保護者対応は、スキルやマニュアルではない
追手門学院小学校講師多賀 一郎
2015/5/15 掲載
 今回は編者を代表して多賀一郎先生に、『THE 教師力』シリーズの最新刊として発刊された『THE 保護者対応〜小学校編〜』について伺いました。

多賀 一郎たが いちろう

 神戸大学教育学部卒。附属住吉小学校を経て、私立甲南小学校に31年間勤める。現在、私立追手門学院小学校講師。元日本私立小学校連合国語部全国委員長。専門は国語教育。「親塾」を開催して、保護者の子育て支援を行ったり、若い教師の育成に尽力したりしている。また、公立私立での指導・講演、幼稚園やサークルなどで絵本の話をしている。
 著書に、『ヒドゥンカリキュラム入門―学級崩壊を防ぐ見えない教育力―』『クラスを育てる「作文教育」 書くことで伸びる学級力』『学級づくり・授業づくりがうまくいく!プロ教師だけが知っている50の秘訣』『はじめての学級担任4 1から学べる!成功する授業づくり』『小学校国語科授業アシスト これであなたもマイスター!国語発問づくり10のルール』『学級担任のための「伝わる」話し方』、編著書に、『学級づくりロケットスタート』(低・中・高学年のシリーズ3冊)(以上、全て明治図書)などがある。

―今回の書籍は、『THE 教師力』シリーズの1冊として、テーマは「保護者対応」です。本書のねらいと、その背景にある先生の想いについて教えて下さい。

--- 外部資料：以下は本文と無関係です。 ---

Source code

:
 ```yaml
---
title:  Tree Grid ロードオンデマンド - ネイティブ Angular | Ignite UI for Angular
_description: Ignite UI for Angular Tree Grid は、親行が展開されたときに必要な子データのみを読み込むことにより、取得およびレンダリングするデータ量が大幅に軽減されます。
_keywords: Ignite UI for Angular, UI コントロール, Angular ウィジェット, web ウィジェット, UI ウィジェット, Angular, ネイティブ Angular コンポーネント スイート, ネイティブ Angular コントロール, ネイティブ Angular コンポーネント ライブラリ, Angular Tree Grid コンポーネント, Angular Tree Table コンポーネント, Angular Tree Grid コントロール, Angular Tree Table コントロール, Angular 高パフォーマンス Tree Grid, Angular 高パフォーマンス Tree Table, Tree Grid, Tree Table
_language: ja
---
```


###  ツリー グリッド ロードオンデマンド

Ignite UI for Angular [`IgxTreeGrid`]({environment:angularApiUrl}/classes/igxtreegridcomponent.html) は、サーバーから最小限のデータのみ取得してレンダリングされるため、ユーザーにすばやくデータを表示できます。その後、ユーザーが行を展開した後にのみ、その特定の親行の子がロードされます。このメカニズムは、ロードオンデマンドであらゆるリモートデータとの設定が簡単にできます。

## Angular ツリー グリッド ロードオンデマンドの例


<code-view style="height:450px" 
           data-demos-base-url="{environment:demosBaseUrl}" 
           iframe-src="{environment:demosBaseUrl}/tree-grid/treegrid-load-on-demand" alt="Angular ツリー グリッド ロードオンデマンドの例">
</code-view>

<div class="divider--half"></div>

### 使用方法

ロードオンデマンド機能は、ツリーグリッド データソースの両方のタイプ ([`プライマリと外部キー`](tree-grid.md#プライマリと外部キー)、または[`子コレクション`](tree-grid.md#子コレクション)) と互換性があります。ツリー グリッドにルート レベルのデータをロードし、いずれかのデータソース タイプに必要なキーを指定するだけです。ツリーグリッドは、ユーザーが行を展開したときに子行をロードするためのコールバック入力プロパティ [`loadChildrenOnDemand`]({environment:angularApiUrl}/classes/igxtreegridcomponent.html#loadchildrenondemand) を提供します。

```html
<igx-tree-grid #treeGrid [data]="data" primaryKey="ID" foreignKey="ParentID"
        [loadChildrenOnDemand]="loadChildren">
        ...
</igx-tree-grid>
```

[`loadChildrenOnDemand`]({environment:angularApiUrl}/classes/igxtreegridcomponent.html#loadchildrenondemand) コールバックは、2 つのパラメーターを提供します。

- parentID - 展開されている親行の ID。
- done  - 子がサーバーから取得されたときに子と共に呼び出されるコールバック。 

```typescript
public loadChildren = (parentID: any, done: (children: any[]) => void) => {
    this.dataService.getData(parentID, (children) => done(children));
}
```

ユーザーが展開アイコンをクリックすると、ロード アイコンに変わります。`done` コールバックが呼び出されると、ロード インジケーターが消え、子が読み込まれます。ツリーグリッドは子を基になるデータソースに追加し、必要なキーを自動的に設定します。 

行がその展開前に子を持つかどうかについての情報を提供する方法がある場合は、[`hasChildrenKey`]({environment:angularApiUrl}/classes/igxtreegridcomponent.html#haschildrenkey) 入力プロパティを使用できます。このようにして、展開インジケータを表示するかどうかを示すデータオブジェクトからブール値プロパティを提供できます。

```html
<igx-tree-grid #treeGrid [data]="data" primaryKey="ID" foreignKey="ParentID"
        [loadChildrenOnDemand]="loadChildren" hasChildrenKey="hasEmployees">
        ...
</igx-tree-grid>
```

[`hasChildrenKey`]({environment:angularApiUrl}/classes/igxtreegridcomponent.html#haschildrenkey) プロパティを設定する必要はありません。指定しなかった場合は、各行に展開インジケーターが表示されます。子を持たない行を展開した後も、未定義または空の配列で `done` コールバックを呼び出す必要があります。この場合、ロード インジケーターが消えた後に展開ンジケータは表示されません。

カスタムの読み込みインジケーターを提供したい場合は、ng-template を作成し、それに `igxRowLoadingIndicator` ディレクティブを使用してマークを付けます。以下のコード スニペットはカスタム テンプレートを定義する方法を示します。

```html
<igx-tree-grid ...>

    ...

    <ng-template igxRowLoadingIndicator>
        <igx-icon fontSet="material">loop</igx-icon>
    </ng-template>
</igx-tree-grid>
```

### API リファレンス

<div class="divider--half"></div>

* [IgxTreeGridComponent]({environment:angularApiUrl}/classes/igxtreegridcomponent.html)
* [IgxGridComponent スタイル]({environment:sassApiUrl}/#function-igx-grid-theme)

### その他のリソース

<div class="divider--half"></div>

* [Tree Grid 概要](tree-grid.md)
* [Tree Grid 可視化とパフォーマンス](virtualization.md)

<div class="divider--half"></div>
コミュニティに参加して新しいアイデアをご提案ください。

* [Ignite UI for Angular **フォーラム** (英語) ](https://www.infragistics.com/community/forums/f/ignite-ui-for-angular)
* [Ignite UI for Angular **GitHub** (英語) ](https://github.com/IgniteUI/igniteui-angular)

 保護者との対応に日々、悩む先生方がたくさんいらっしゃいます。保護者対応の失敗から職場を去った先生も、よく耳にします。また、保護者対応をどうしたらいいのかという声は、各地のセミナーで必ず尋ねられる課題でもあります。うまくいっているように見える先生の保護者対応は、なかなか目には見えません。どういうところに気をつけて保護者に接していけばよいのか、さまざまな先生方の「智恵」を少し公開して頂きたいと考えました。

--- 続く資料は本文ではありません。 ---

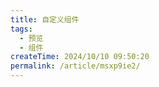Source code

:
 ```yaml
---
title: 自定义组件
tags:
  - 预览
  - 组件
createTime: 2024/10/10 09:50:20
permalink: /article/msxp9ie2/
---
```


<CustomComponent />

―まず、保護者と学校現場が協力体制を築いていくには、どのようなことが大切でしょうか?

 いくつも方法があります。学校により、地域により、学年により、その方法はさまざまでしょう。基本は、情報開示です。学校が保護者に隠し事をして、関係がうまくいくはずがありません。担任が個人情報は別として、学級でのことを保護者に正しく公開しないで、信頼を得られるはずがありません。この本では、その具体的な公開方法についていくつも書かれています。

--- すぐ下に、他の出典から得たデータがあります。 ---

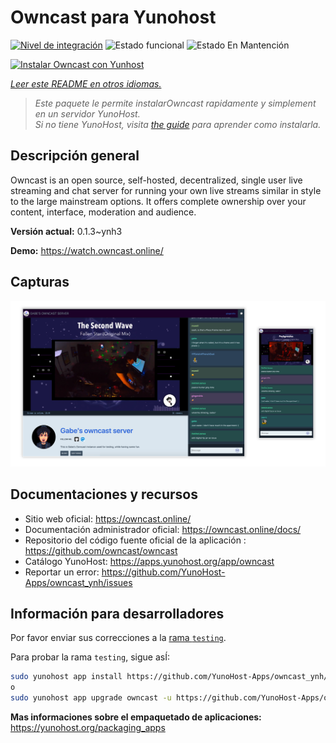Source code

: <!--
Este archivo README esta generado automaticamente<https://github.com/YunoHost/apps/tree/master/tools/readme_generator>
No se debe editar a mano.
-->

# Owncast para Yunohost

[![Nivel de integración](https://apps.yunohost.org/badge/integration/owncast)](https://ci-apps.yunohost.org/ci/apps/owncast/)
![Estado funcional](https://apps.yunohost.org/badge/state/owncast)
![Estado En Mantención](https://apps.yunohost.org/badge/maintained/owncast)

[![Instalar Owncast con Yunhost](https://install-app.yunohost.org/install-with-yunohost.svg)](https://install-app.yunohost.org/?app=owncast)

*[Leer este README en otros idiomas.](./ALL_README.md)*

> *Este paquete le permite instalarOwncast rapidamente y simplement en un servidor YunoHost.*  
> *Si no tiene YunoHost, visita [the guide](https://yunohost.org/install) para aprender como instalarla.*

## Descripción general

Owncast is an open source, self-hosted, decentralized, single user live streaming and chat server for running your own live streams similar in style to the large mainstream options. It offers complete ownership over your content, interface, moderation and audience.

**Versión actual:** 0.1.3~ynh3

**Demo:** <https://watch.owncast.online/>

## Capturas

![Captura de Owncast](./doc/screenshots/owncast-screenshot.png)

## Documentaciones y recursos

- Sitio web oficial: <https://owncast.online/>
- Documentación administrador oficial: <https://owncast.online/docs/>
- Repositorio del código fuente oficial de la aplicación : <https://github.com/owncast/owncast>
- Catálogo YunoHost: <https://apps.yunohost.org/app/owncast>
- Reportar un error: <https://github.com/YunoHost-Apps/owncast_ynh/issues>

## Información para desarrolladores

Por favor enviar sus correcciones a la [rama `testing`](https://github.com/YunoHost-Apps/owncast_ynh/tree/testing).

Para probar la rama `testing`, sigue asÍ:

```bash
sudo yunohost app install https://github.com/YunoHost-Apps/owncast_ynh/tree/testing --debug
o
sudo yunohost app upgrade owncast -u https://github.com/YunoHost-Apps/owncast_ynh/tree/testing --debug
```

**Mas informaciones sobre el empaquetado de aplicaciones:** <https://yunohost.org/packaging_apps>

―先生は親塾など、保護者教育にも力を注いでこられました。そこで耳にされた保護者の相談事で、多く挙げられるのはどのようなことでしょうか?また、その思いを学校現場につなげていくには、どのようなことが大切でしょうか?

 親も「モンスターペアレンツだと思われませんか?」と、学校に何か問い合わせるときに悩みます。一部の方を除いて、保護者は決して学校を敵対視しているわけではないということですね。

―いじめ・意地悪や、けんかなどのトラブルでは、保護者の方が感情的になられていて、強いクレームをいただくことも少なからずあります。そのような際に心掛けるべき点はどのようなことでしょうか?

 多くの先生方も書いておられますが、先手必勝です。わが子や他者を通してトラブルの情報が耳に入る前に、担任から伝えていくことが大切です。後手に回ったときに、話がややこしくなることは、多いものです。

―最後に、読者の先生方へメッセージをお願い致します。

 保護者とのことで苦しむことは、どんな立派な先生でも経験してきています。今回の執筆陣も、砂を噛むような思いを繰り返して、対応の仕方を工夫してきたのです。それでも、一度トラブった保護者と一生を通じての関係ができることもあるのが、教師という仕事のおもしろいところです。
 あきらめずに、誠実に対応していくことが大切です。多くの場合、保護者も困っているということを、頭に置いて下さい。